Dr. Kiliç added that the early results from the clinical trial indicate that the sterile allograft inlay enhances the visual performance of patients for near vision needs.

“Now, larger clinical studies are needed to demonstrate the effectiveness and safety with long-term follow-up,” she said.

The inlay is prepared from eye bank cornea tissue. It is a piece of acellular cornea that is sterilized with electron beam radiation and precisely shaped using an excimer laser.

Dr. Kiliç presented a video to illustrate the implantation procedure in which a corneal flap was created using a femtosecond laser (iFS 150 kHz, Johnson & Johnson Vision). After raising the flap and under visualization through the surgical microscope of an excimer laser (Star S4 IR, Johnson & Johnson Vision), the corneal inlay was transferred onto the exposed stromal bed and centered over the pupil using a loop-like instrument.

“The instrument used to deliver the lenticule has an inner diameter of 3 mm and holds the lenticule by water surface tension,” said Dr.
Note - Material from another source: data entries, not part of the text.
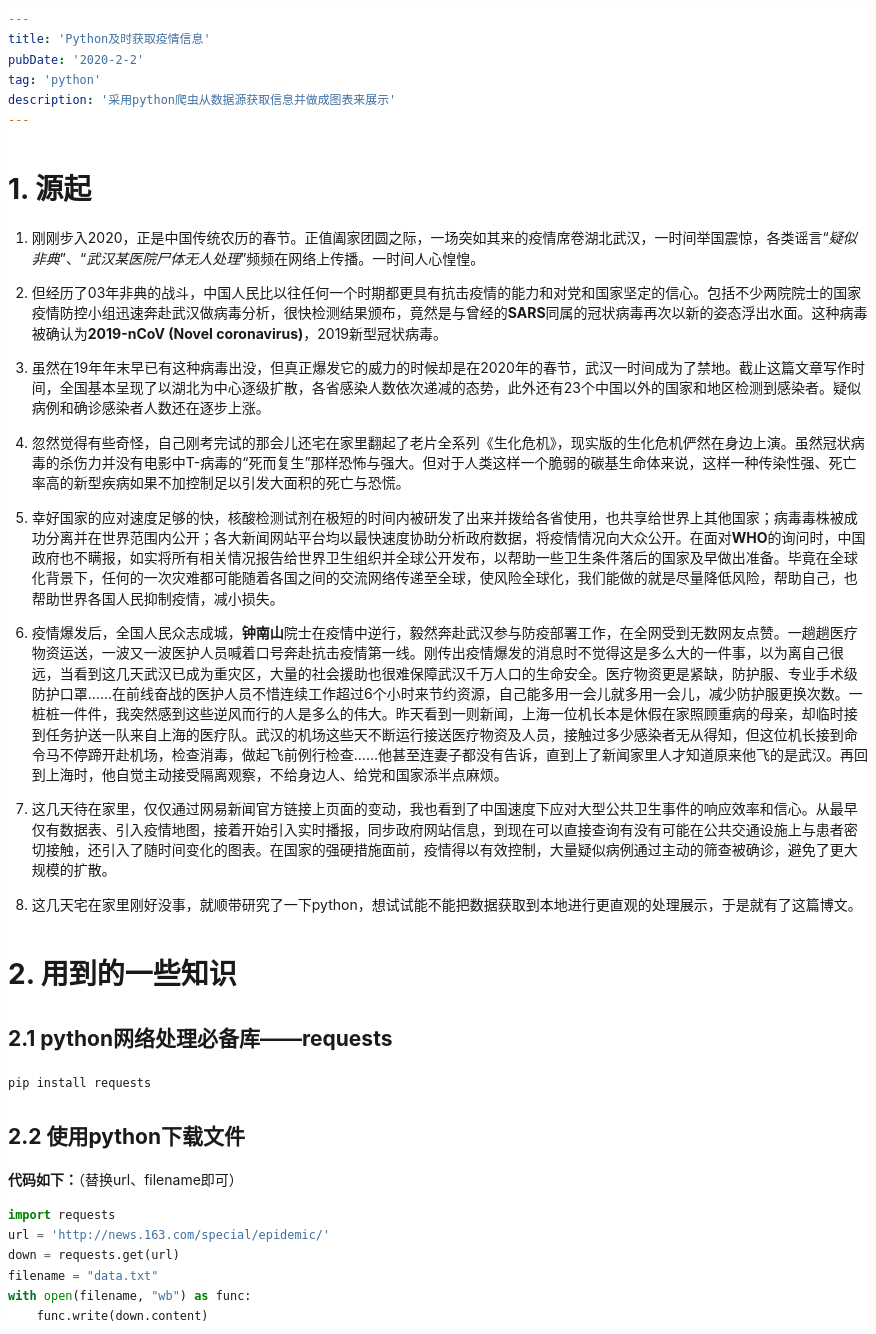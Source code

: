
 ```yaml
---
title: 'Python及时获取疫情信息'
pubDate: '2020-2-2'
tag: 'python'
description: '采用python爬虫从数据源获取信息并做成图表来展示'
---
```


# 1. 源起

1. 刚刚步入2020，正是中国传统农历的春节。正值阖家团圆之际，一场突如其来的疫情席卷湖北武汉，一时间举国震惊，各类谣言“*疑似非典*”、“*武汉某医院尸体无人处理*”频频在网络上传播。一时间人心惶惶。

2. 但经历了03年非典的战斗，中国人民比以往任何一个时期都更具有抗击疫情的能力和对党和国家坚定的信心。包括不少两院院士的国家疫情防控小组迅速奔赴武汉做病毒分析，很快检测结果颁布，竟然是与曾经的**SARS**同属的冠状病毒再次以新的姿态浮出水面。这种病毒被确认为**2019-nCoV (Novel coronavirus)**，2019新型冠状病毒。

3. 虽然在19年年末早已有这种病毒出没，但真正爆发它的威力的时候却是在2020年的春节，武汉一时间成为了禁地。截止这篇文章写作时间，全国基本呈现了以湖北为中心逐级扩散，各省感染人数依次递减的态势，此外还有23个中国以外的国家和地区检测到感染者。疑似病例和确诊感染者人数还在逐步上涨。

4. 忽然觉得有些奇怪，自己刚考完试的那会儿还宅在家里翻起了老片全系列《生化危机》，现实版的生化危机俨然在身边上演。虽然冠状病毒的杀伤力并没有电影中T-病毒的“死而复生”那样恐怖与强大。但对于人类这样一个脆弱的碳基生命体来说，这样一种传染性强、死亡率高的新型疾病如果不加控制足以引发大面积的死亡与恐慌。

5. 幸好国家的应对速度足够的快，核酸检测试剂在极短的时间内被研发了出来并拨给各省使用，也共享给世界上其他国家；病毒毒株被成功分离并在世界范围内公开；各大新闻网站平台均以最快速度协助分析政府数据，将疫情情况向大众公开。在面对**WHO**的询问时，中国政府也不瞒报，如实将所有相关情况报告给世界卫生组织并全球公开发布，以帮助一些卫生条件落后的国家及早做出准备。毕竟在全球化背景下，任何的一次灾难都可能随着各国之间的交流网络传递至全球，使风险全球化，我们能做的就是尽量降低风险，帮助自己，也帮助世界各国人民抑制疫情，减小损失。

6. 疫情爆发后，全国人民众志成城，**钟南山**院士在疫情中逆行，毅然奔赴武汉参与防疫部署工作，在全网受到无数网友点赞。一趟趟医疗物资运送，一波又一波医护人员喊着口号奔赴抗击疫情第一线。刚传出疫情爆发的消息时不觉得这是多么大的一件事，以为离自己很远，当看到这几天武汉已成为重灾区，大量的社会援助也很难保障武汉千万人口的生命安全。医疗物资更是紧缺，防护服、专业手术级防护口罩……在前线奋战的医护人员不惜连续工作超过6个小时来节约资源，自己能多用一会儿就多用一会儿，减少防护服更换次数。一桩桩一件件，我突然感到这些逆风而行的人是多么的伟大。昨天看到一则新闻，上海一位机长本是休假在家照顾重病的母亲，却临时接到任务护送一队来自上海的医疗队。武汉的机场这些天不断运行接送医疗物资及人员，接触过多少感染者无从得知，但这位机长接到命令马不停蹄开赴机场，检查消毒，做起飞前例行检查……他甚至连妻子都没有告诉，直到上了新闻家里人才知道原来他飞的是武汉。再回到上海时，他自觉主动接受隔离观察，不给身边人、给党和国家添半点麻烦。

7. 这几天待在家里，仅仅通过网易新闻官方链接上页面的变动，我也看到了中国速度下应对大型公共卫生事件的响应效率和信心。从最早仅有数据表、引入疫情地图，接着开始引入实时播报，同步政府网站信息，到现在可以直接查询有没有可能在公共交通设施上与患者密切接触，还引入了随时间变化的图表。在国家的强硬措施面前，疫情得以有效控制，大量疑似病例通过主动的筛查被确诊，避免了更大规模的扩散。

8. 这几天宅在家里刚好没事，就顺带研究了一下python，想试试能不能把数据获取到本地进行更直观的处理展示，于是就有了这篇博文。

# 2. 用到的一些知识

## 2.1 python网络处理必备库——requests

``` bash
pip install requests
```

## 2.2 使用python下载文件
**代码如下：**（替换url、filename即可）

``` python
import requests
url = 'http://news.163.com/special/epidemic/'
down = requests.get(url)
filename = "data.txt"
with open(filename, "wb") as func:
    func.write(down.content)
```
Kiliç. “The lenticule integrates with the stroma and becomes almost invisible. If we are not satisfied with the position of the lenticule, however, its location can be changed after applying a drop of water.”

Outcomes at three months

The ten patients enrolled in the clinical trial had a mean age of approximately 52 years (range 46 to 57 years). Representative images from the slit-lamp showed that the lenticule was essentially invisible, and a corneal topography difference map showed the surgery resulted in 2.5 D of central steepening of 2.5 D.

Comparisons of preoperative data with three-month postoperative results showed that mean near UCVA and mean distance corrected near visual acuity improved significantly. There were no significant changes in mean corneal thickness or best corrected distance visual acuity. Mean SE changed significantly from +0.06 D preoperatively to -0.47 D at three months.

Dr. Kiliç reported that there were no cases of clinically relevant haze or corneal opacities during the available follow-up of up to one year.

Disclosures:

Dr. Kiliç has no relevant financial interests to disclose.